**Records from a data collection:**

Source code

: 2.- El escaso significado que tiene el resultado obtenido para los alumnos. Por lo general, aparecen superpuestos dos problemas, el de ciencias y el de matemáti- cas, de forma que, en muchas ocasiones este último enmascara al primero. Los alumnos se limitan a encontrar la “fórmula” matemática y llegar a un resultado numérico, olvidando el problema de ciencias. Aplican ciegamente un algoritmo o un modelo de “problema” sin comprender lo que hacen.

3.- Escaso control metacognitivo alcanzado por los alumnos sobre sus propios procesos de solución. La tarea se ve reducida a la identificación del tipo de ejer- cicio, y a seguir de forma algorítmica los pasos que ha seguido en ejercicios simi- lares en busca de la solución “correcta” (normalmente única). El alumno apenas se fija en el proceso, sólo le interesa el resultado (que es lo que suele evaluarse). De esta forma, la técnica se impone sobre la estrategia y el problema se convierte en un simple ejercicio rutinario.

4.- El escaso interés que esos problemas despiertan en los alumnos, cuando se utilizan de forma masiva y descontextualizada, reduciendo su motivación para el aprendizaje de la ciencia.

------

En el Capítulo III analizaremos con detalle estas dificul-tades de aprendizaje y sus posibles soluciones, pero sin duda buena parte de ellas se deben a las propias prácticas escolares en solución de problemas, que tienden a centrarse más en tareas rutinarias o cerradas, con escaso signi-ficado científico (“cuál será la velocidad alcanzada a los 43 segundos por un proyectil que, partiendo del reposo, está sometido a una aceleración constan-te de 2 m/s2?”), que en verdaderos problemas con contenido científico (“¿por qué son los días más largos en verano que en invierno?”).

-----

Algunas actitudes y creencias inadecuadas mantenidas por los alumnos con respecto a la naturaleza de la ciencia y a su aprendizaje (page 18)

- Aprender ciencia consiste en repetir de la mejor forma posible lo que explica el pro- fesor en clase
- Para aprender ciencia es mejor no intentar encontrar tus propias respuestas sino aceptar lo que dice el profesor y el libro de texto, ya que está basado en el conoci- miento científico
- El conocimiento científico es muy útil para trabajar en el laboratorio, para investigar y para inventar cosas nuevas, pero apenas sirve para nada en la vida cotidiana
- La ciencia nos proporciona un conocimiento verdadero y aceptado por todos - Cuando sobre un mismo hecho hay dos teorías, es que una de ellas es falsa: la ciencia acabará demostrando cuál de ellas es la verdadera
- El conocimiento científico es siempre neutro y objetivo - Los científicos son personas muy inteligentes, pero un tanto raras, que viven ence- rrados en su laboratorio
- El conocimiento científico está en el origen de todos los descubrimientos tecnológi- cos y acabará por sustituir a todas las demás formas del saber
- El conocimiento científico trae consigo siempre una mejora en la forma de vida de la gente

**What is expected:**
The entries must all be transcribed exactly.

**Written response:**
Source code

: 2.- El escaso significado que tiene el resultado obtenido para los alumnos. Por lo general, aparecen superpuestos dos problemas, el de ciencias y el de matemáti- cas, de forma que, en muchas ocasiones este último enmascara al primero. Los alumnos se limitan a encontrar la “fórmula” matemática y llegar a un resultado numérico, olvidando el problema de ciencias. Aplican ciegamente un algoritmo o un modelo de “problema” sin comprender lo que hacen.

3.- Escaso control metacognitivo alcanzado por los alumnos sobre sus propios procesos de solución. La tarea se ve reducida a la identificación del tipo de ejer- cicio, y a seguir de forma algorítmica los pasos que ha seguido en ejercicios simi- lares en busca de la solución “correcta” (normalmente única). El alumno apenas se fija en el proceso, sólo le interesa el resultado (que es lo que suele evaluarse). De esta forma, la técnica se impone sobre la estrategia y el problema se convierte en un simple ejercicio rutinario.

4.- El escaso interés que esos problemas despiertan en los alumnos, cuando se utilizan de forma masiva y descontextualizada, reduciendo su motivación para el aprendizaje de la ciencia.

------

En el Capítulo III analizaremos con detalle estas dificul-tades de aprendizaje y sus posibles soluciones, pero sin duda buena parte de ellas se deben a las propias prácticas escolares en solución de problemas, que tienden a centrarse más en tareas rutinarias o cerradas, con escaso signi-ficado científico (“cuál será la velocidad alcanzada a los 43 segundos por un proyectil que, partiendo del reposo, está sometido a una aceleración constan-te de 2 m/s2?”), que en verdaderos problemas con contenido científico (“¿por qué son los días más largos en verano que en invierno?”).

-----

Algunas actitudes y creencias inadecuadas mantenidas por los alumnos con respecto a la naturaleza de la ciencia y a su aprendizaje (page 18)

- Aprender ciencia consiste en repetir de la mejor forma posible lo que explica el pro- fesor en clase
- Para aprender ciencia es mejor no intentar encontrar tus propias respuestas sino aceptar lo que dice el profesor y el libro de texto, ya que está basado en el conoci- miento científico
- El conocimiento científico es muy útil para trabajar en el laboratorio, para investigar y para inventar cosas nuevas, pero apenas sirve para nada en la vida cotidiana
- La ciencia nos proporciona un conocimiento verdadero y aceptado por todos - Cuando sobre un mismo hecho hay dos teorías, es que una de ellas es falsa: la ciencia acabará demostrando cuál de ellas es la verdadera
- El conocimiento científico es siempre neutro y objetivo - Los científicos son personas muy inteligentes, pero un tanto raras, que viven ence- rrados en su laboratorio
- El conocimiento científico está en el origen de todos los descubrimientos tecnológi- cos y acabará por sustituir a todas las demás formas del saber
- El conocimiento científico trae consigo siempre una mejora en la forma de vida de la gente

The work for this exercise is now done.